Context: System ready for production deployment, stakeholders need tangible results demonstration.

Phase 1: MVP Dataset & Stakeholder Demonstration (Week 1)

  • ✅ MVP demonstration script ready - Process 50-100 specimens for stakeholder review
  • ✅ Stakeholder progress report - For Dr. Chrystel Olivier and Dr. Julia Leeson
  • ✅ Production system validated - 95% accuracy on real specimens
  • Ready for deployment - 2,800 specimens processable immediately

Phase 2: Full Production Deployment (Weeks 2-3)

  • Process 2,800 captured photos using validated Apple Vision pipeline
  • Quality control review with Dr. Julia Leeson (Herbarium Manager)
  • Darwin Core data delivery - GBIF-ready institutional dataset
  • Complete processing documentation with audit trail

Phase 3: Institutional Integration (Weeks 4-6)

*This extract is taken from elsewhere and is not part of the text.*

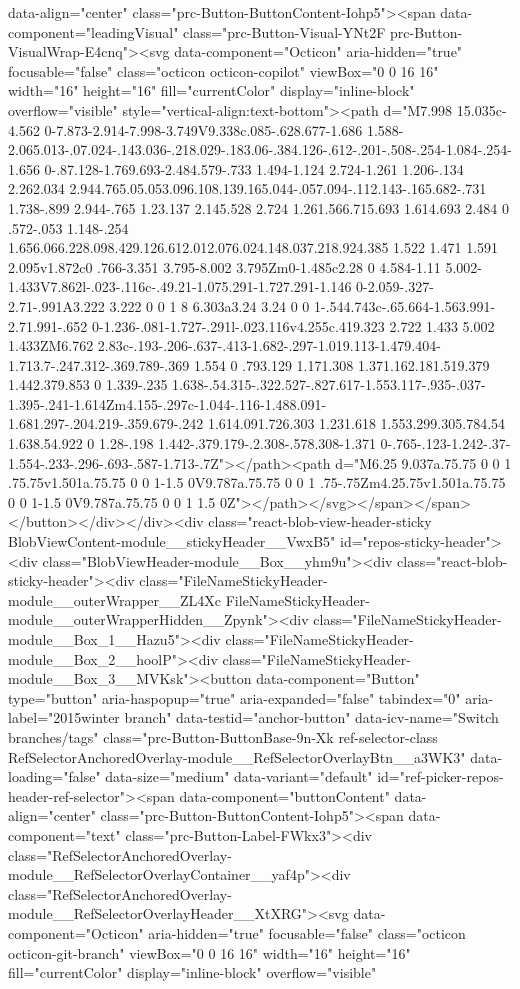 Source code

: {{{{{data-align="center" class="prc-Button-ButtonContent-Iohp5"><span data-component="leadingVisual" class="prc-Button-Visual-YNt2F prc-Button-VisualWrap-E4cnq"><svg data-component="Octicon" aria-hidden="true" focusable="false" class="octicon octicon-copilot" viewBox="0 0 16 16" width="16" height="16" fill="currentColor" display="inline-block" overflow="visible" style="vertical-align:text-bottom"><path d="M7.998 15.035c-4.562 0-7.873-2.914-7.998-3.749V9.338c.085-.628.677-1.686 1.588-2.065.013-.07.024-.143.036-.218.029-.183.06-.384.126-.612-.201-.508-.254-1.084-.254-1.656 0-.87.128-1.769.693-2.484.579-.733 1.494-1.124 2.724-1.261 1.206-.134 2.262.034 2.944.765.05.053.096.108.139.165.044-.057.094-.112.143-.165.682-.731 1.738-.899 2.944-.765 1.23.137 2.145.528 2.724 1.261.566.715.693 1.614.693 2.484 0 .572-.053 1.148-.254 1.656.066.228.098.429.126.612.012.076.024.148.037.218.924.385 1.522 1.471 1.591 2.095v1.872c0 .766-3.351 3.795-8.002 3.795Zm0-1.485c2.28 0 4.584-1.11 5.002-1.433V7.862l-.023-.116c-.49.21-1.075.291-1.727.291-1.146 0-2.059-.327-2.71-.991A3.222 3.222 0 0 1 8 6.303a3.24 3.24 0 0 1-.544.743c-.65.664-1.563.991-2.71.991-.652 0-1.236-.081-1.727-.291l-.023.116v4.255c.419.323 2.722 1.433 5.002 1.433ZM6.762 2.83c-.193-.206-.637-.413-1.682-.297-1.019.113-1.479.404-1.713.7-.247.312-.369.789-.369 1.554 0 .793.129 1.171.308 1.371.162.181.519.379 1.442.379.853 0 1.339-.235 1.638-.54.315-.322.527-.827.617-1.553.117-.935-.037-1.395-.241-1.614Zm4.155-.297c-1.044-.116-1.488.091-1.681.297-.204.219-.359.679-.242 1.614.091.726.303 1.231.618 1.553.299.305.784.54 1.638.54.922 0 1.28-.198 1.442-.379.179-.2.308-.578.308-1.371 0-.765-.123-1.242-.37-1.554-.233-.296-.693-.587-1.713-.7Z"></path><path d="M6.25 9.037a.75.75 0 0 1 .75.75v1.501a.75.75 0 0 1-1.5 0V9.787a.75.75 0 0 1 .75-.75Zm4.25.75v1.501a.75.75 0 0 1-1.5 0V9.787a.75.75 0 0 1 1.5 0Z"></path></svg></span></span></button></div></div><div class="react-blob-view-header-sticky BlobViewContent-module__stickyHeader__VwxB5" id="repos-sticky-header"><div class="BlobViewHeader-module__Box__yhm9u"><div class="react-blob-sticky-header"><div class="FileNameStickyHeader-module__outerWrapper__ZL4Xc FileNameStickyHeader-module__outerWrapperHidden__Zpynk"><div class="FileNameStickyHeader-module__Box_1__Hazu5"><div class="FileNameStickyHeader-module__Box_2__hoolP"><div class="FileNameStickyHeader-module__Box_3__MVKsk"><button data-component="Button" type="button" aria-haspopup="true" aria-expanded="false" tabindex="0" aria-label="2015winter branch" data-testid="anchor-button" data-icv-name="Switch branches/tags" class="prc-Button-ButtonBase-9n-Xk ref-selector-class RefSelectorAnchoredOverlay-module__RefSelectorOverlayBtn__a3WK3" data-loading="false" data-size="medium" data-variant="default" id="ref-picker-repos-header-ref-selector"><span data-component="buttonContent" data-align="center" class="prc-Button-ButtonContent-Iohp5"><span data-component="text" class="prc-Button-Label-FWkx3"><div class="RefSelectorAnchoredOverlay-module__RefSelectorOverlayContainer__yaf4p"><div class="RefSelectorAnchoredOverlay-module__RefSelectorOverlayHeader__XtXRG"><svg data-component="Octicon" aria-hidden="true" focusable="false" class="octicon octicon-git-branch" viewBox="0 0 16 16" width="16" height="16" fill="currentColor" display="inline-block" overflow="visible" }}}}}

  • Database integration - Transfer to institutional collection systems
  • Staff training completion - Handover to successor workflows
  • Long-term sustainability - Ongoing digitization procedures
  • Success metrics validation - Final project evaluation

See HANDOVER_PRIORITIES.md for detailed 8-week plan.

Long-term Development Features

  • Integrate multilingual OCR models for non-English labels — Future priority (#138)
  • Integrate GBIF taxonomy and locality verification into QC pipeline — Future priority (#139)

Issue Management

Create GitHub issues from roadmap entries:

python scripts/create_roadmap_issues.py --repo <owner>/<repo> \
    --project-owner <owner> --project-number <n>

This script keeps the roadmap synchronized with GitHub Projects for automated agent workflows.

Medium Priority Features

  • Support GPU-accelerated inference for Tesseract — Q3 2025 (#186)
  • Populate mapping rules in config/rules/dwc_rules.toml and config/rules/vocab.toml (#157)
  • Audit trail for import steps with explicit user sign-off (#193)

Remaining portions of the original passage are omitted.